His Majesty skedaddled because he was suspected of skimming off commissions to the alleged tune of 88 million euros from Saudi Arabia for having facilitated the construction of a Spanish-built high speed rail network in that country; and of some tax dodging of consequence; and of having made an extravagantly unacceptable use of his royal credit cards. There was also the matter of his 65 million euro ‘gift’ to Corinna Larsen, his lover since 2004, and who has now taken the former director of the Spanish Intelligence Services and Juan Carlos himself to court (in England) for having been threatened by them with dire consequences should she spill the beans concerning her long affair with Spain’s saviour of democracy. And now, despite having been accused of money laundering, tax avoidance, adultery, and being an all-round scam artist, Juan Carlos has decided he wants to come back to the country of his birth this year (well, more or less: he was born in Rome); a return which would cause unbearable embarrassment to his son (the current sovereign) and the Spanish Prime Minister and possibly to the entire Spanish political class, as well as alienating that large portion of the Catalan public (assuming they could be alienated any more than they already are) who do not recognise the Spanish monarchy and would prefer to live in an independent republic.
Yet no sooner had the rumour mill regarding Juan Carlos’s homecoming started to turn, when another skeleton in his spacious cupboard stepped into the light of day. The Catalan journalist Andreu Barnils neatly summed up the situation at the end of last year: between 1976 and 1994, the then crowned head had a lengthy relationship with an actress whose stage name, oddly enough, is Bárbara Rey. In her day Ms Rey was quite a celebrity, starring in 43 films and around 20 stage shows. She and her monarch held their trysts in a chalet in a town near Madrid, where Rey secretly filmed and recorded him; these tapes not only show the Commander in Chief of the Spanish Armed Forces making whoopee, they also contain comments of his on the private life of his wife - aka the Queen - and the revelation of various state secrets, including the still publicly undisclosed inside story of the 1981 coup d’état.
So when the King gave Ms Rey the big E in 1994, she threatened to release these tapes unless she received ample compensation.

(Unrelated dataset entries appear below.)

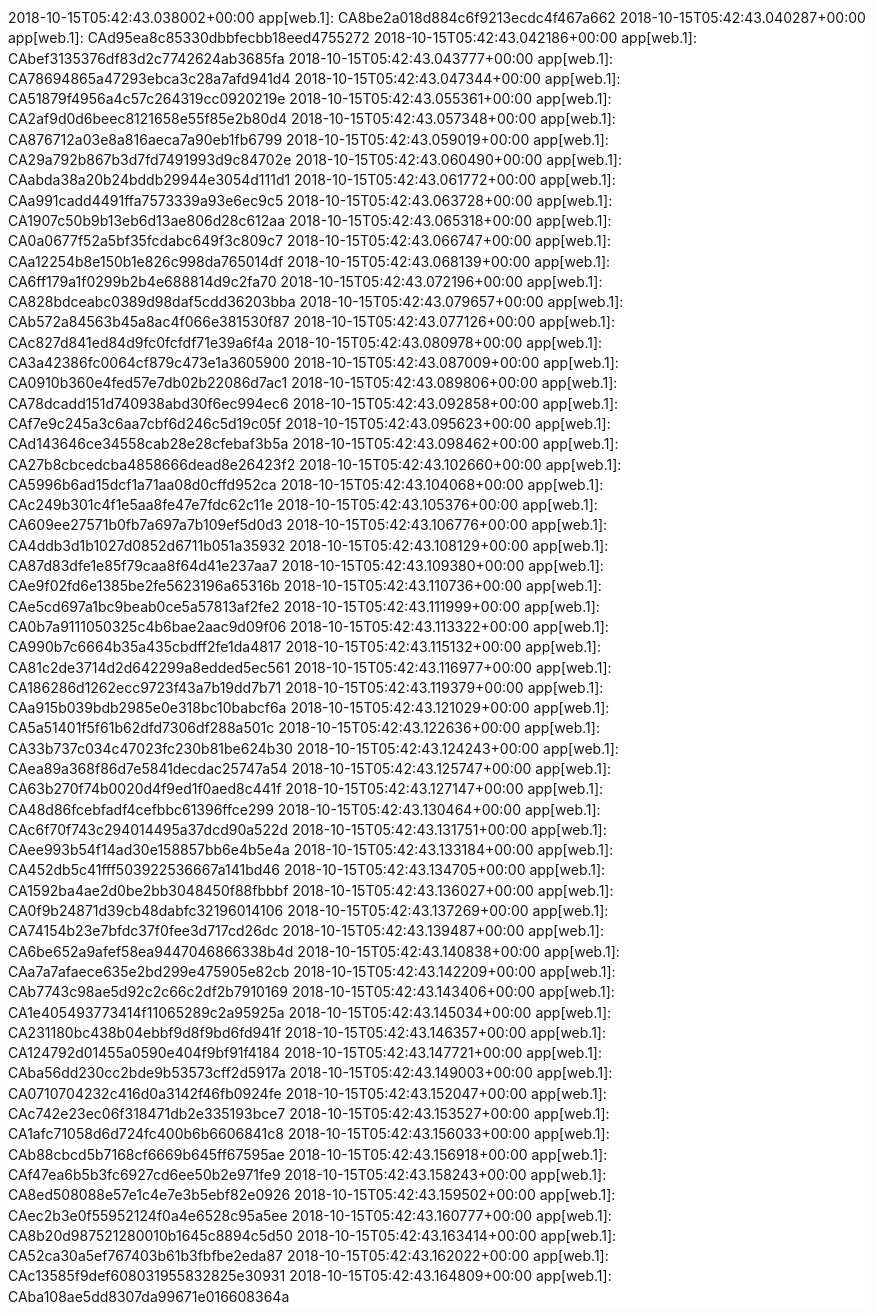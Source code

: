 2018-10-15T05:42:43.038002+00:00 app[web.1]: CA8be2a018d884c6f9213ecdc4f467a662
2018-10-15T05:42:43.040287+00:00 app[web.1]: CAd95ea8c85330dbbfecbb18eed4755272
2018-10-15T05:42:43.042186+00:00 app[web.1]: CAbef3135376df83d2c7742624ab3685fa
2018-10-15T05:42:43.043777+00:00 app[web.1]: CA78694865a47293ebca3c28a7afd941d4
2018-10-15T05:42:43.047344+00:00 app[web.1]: CA51879f4956a4c57c264319cc0920219e
2018-10-15T05:42:43.055361+00:00 app[web.1]: CA2af9d0d6beec8121658e55f85e2b80d4
2018-10-15T05:42:43.057348+00:00 app[web.1]: CA876712a03e8a816aeca7a90eb1fb6799
2018-10-15T05:42:43.059019+00:00 app[web.1]: CA29a792b867b3d7fd7491993d9c84702e
2018-10-15T05:42:43.060490+00:00 app[web.1]: CAabda38a20b24bddb29944e3054d111d1
2018-10-15T05:42:43.061772+00:00 app[web.1]: CAa991cadd4491ffa7573339a93e6ec9c5
2018-10-15T05:42:43.063728+00:00 app[web.1]: CA1907c50b9b13eb6d13ae806d28c612aa
2018-10-15T05:42:43.065318+00:00 app[web.1]: CA0a0677f52a5bf35fcdabc649f3c809c7
2018-10-15T05:42:43.066747+00:00 app[web.1]: CAa12254b8e150b1e826c998da765014df
2018-10-15T05:42:43.068139+00:00 app[web.1]: CA6ff179a1f0299b2b4e688814d9c2fa70
2018-10-15T05:42:43.072196+00:00 app[web.1]: CA828bdceabc0389d98daf5cdd36203bba
2018-10-15T05:42:43.079657+00:00 app[web.1]: CAb572a84563b45a8ac4f066e381530f87
2018-10-15T05:42:43.077126+00:00 app[web.1]: CAc827d841ed84d9fc0fcfdf71e39a6f4a
2018-10-15T05:42:43.080978+00:00 app[web.1]: CA3a42386fc0064cf879c473e1a3605900
2018-10-15T05:42:43.087009+00:00 app[web.1]: CA0910b360e4fed57e7db02b22086d7ac1
2018-10-15T05:42:43.089806+00:00 app[web.1]: CA78dcadd151d740938abd30f6ec994ec6
2018-10-15T05:42:43.092858+00:00 app[web.1]: CAf7e9c245a3c6aa7cbf6d246c5d19c05f
2018-10-15T05:42:43.095623+00:00 app[web.1]: CAd143646ce34558cab28e28cfebaf3b5a
2018-10-15T05:42:43.098462+00:00 app[web.1]: CA27b8cbcedcba4858666dead8e26423f2
2018-10-15T05:42:43.102660+00:00 app[web.1]: CA5996b6ad15dcf1a71aa08d0cffd952ca
2018-10-15T05:42:43.104068+00:00 app[web.1]: CAc249b301c4f1e5aa8fe47e7fdc62c11e
2018-10-15T05:42:43.105376+00:00 app[web.1]: CA609ee27571b0fb7a697a7b109ef5d0d3
2018-10-15T05:42:43.106776+00:00 app[web.1]: CA4ddb3d1b1027d0852d6711b051a35932
2018-10-15T05:42:43.108129+00:00 app[web.1]: CA87d83dfe1e85f79caa8f64d41e237aa7
2018-10-15T05:42:43.109380+00:00 app[web.1]: CAe9f02fd6e1385be2fe5623196a65316b
2018-10-15T05:42:43.110736+00:00 app[web.1]: CAe5cd697a1bc9beab0ce5a57813af2fe2
2018-10-15T05:42:43.111999+00:00 app[web.1]: CA0b7a9111050325c4b6bae2aac9d09f06
2018-10-15T05:42:43.113322+00:00 app[web.1]: CA990b7c6664b35a435cbdff2fe1da4817
2018-10-15T05:42:43.115132+00:00 app[web.1]: CA81c2de3714d2d642299a8edded5ec561
2018-10-15T05:42:43.116977+00:00 app[web.1]: CA186286d1262ecc9723f43a7b19dd7b71
2018-10-15T05:42:43.119379+00:00 app[web.1]: CAa915b039bdb2985e0e318bc10babcf6a
2018-10-15T05:42:43.121029+00:00 app[web.1]: CA5a51401f5f61b62dfd7306df288a501c
2018-10-15T05:42:43.122636+00:00 app[web.1]: CA33b737c034c47023fc230b81be624b30
2018-10-15T05:42:43.124243+00:00 app[web.1]: CAea89a368f86d7e5841decdac25747a54
2018-10-15T05:42:43.125747+00:00 app[web.1]: CA63b270f74b0020d4f9ed1f0aed8c441f
2018-10-15T05:42:43.127147+00:00 app[web.1]: CA48d86fcebfadf4cefbbc61396ffce299
2018-10-15T05:42:43.130464+00:00 app[web.1]: CAc6f70f743c294014495a37dcd90a522d
2018-10-15T05:42:43.131751+00:00 app[web.1]: CAee993b54f14ad30e158857bb6e4b5e4a
2018-10-15T05:42:43.133184+00:00 app[web.1]: CA452db5c41fff503922536667a141bd46
2018-10-15T05:42:43.134705+00:00 app[web.1]: CA1592ba4ae2d0be2bb3048450f88fbbbf
2018-10-15T05:42:43.136027+00:00 app[web.1]: CA0f9b24871d39cb48dabfc32196014106
2018-10-15T05:42:43.137269+00:00 app[web.1]: CA74154b23e7bfdc37f0fee3d717cd26dc
2018-10-15T05:42:43.139487+00:00 app[web.1]: CA6be652a9afef58ea9447046866338b4d
2018-10-15T05:42:43.140838+00:00 app[web.1]: CAa7a7afaece635e2bd299e475905e82cb
2018-10-15T05:42:43.142209+00:00 app[web.1]: CAb7743c98ae5d92c2c66c2df2b7910169
2018-10-15T05:42:43.143406+00:00 app[web.1]: CA1e405493773414f11065289c2a95925a
2018-10-15T05:42:43.145034+00:00 app[web.1]: CA231180bc438b04ebbf9d8f9bd6fd941f
2018-10-15T05:42:43.146357+00:00 app[web.1]: CA124792d01455a0590e404f9bf91f4184
2018-10-15T05:42:43.147721+00:00 app[web.1]: CAba56dd230cc2bde9b53573cff2d5917a
2018-10-15T05:42:43.149003+00:00 app[web.1]: CA0710704232c416d0a3142f46fb0924fe
2018-10-15T05:42:43.152047+00:00 app[web.1]: CAc742e23ec06f318471db2e335193bce7
2018-10-15T05:42:43.153527+00:00 app[web.1]: CA1afc71058d6d724fc400b6b6606841c8
2018-10-15T05:42:43.156033+00:00 app[web.1]: CAb88cbcd5b7168cf6669b645ff67595ae
2018-10-15T05:42:43.156918+00:00 app[web.1]: CAf47ea6b5b3fc6927cd6ee50b2e971fe9
2018-10-15T05:42:43.158243+00:00 app[web.1]: CA8ed508088e57e1c4e7e3b5ebf82e0926
2018-10-15T05:42:43.159502+00:00 app[web.1]: CAec2b3e0f55952124f0a4e6528c95a5ee
2018-10-15T05:42:43.160777+00:00 app[web.1]: CA8b20d987521280010b1645c8894c5d50
2018-10-15T05:42:43.163414+00:00 app[web.1]: CA52ca30a5ef767403b61b3fbfbe2eda87
2018-10-15T05:42:43.162022+00:00 app[web.1]: CAc13585f9def608031955832825e30931
2018-10-15T05:42:43.164809+00:00 app[web.1]: CAba108ae5dd8307da99671e016608364a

She eventually obtained four million dollars and several contracts for programmes on public television, including a cookery series on Valencian TV (although she didn’t know how to speak Valencian - a variant of Catalan - or cook). (The excerpts of this programme on YouTube are worth their weight in taxpayer’s money: a po-faced Ms Rey goes through the motions of preparing a tatty-looking piece of fish accompanied by three mysterious yellowish blobs).
She is currently being investigated in the Spanish senate for having illegally received public funds to stop her blackmailing her liege lord. This month, she was due to be grilled in the Senate to clarify just exactly where her dollars and her TV contracts came from and why. The party in power, the PSOE, vetoed her appearance. You can’t help but get the impression that Spanish politicians - of whatever colour they be - fear that the downfall of even a former King could trigger off a national catastrophe. After all - to paraphrase the title of Chinua Achebe’s masterly novel - sooner or later, kingdoms fall apart.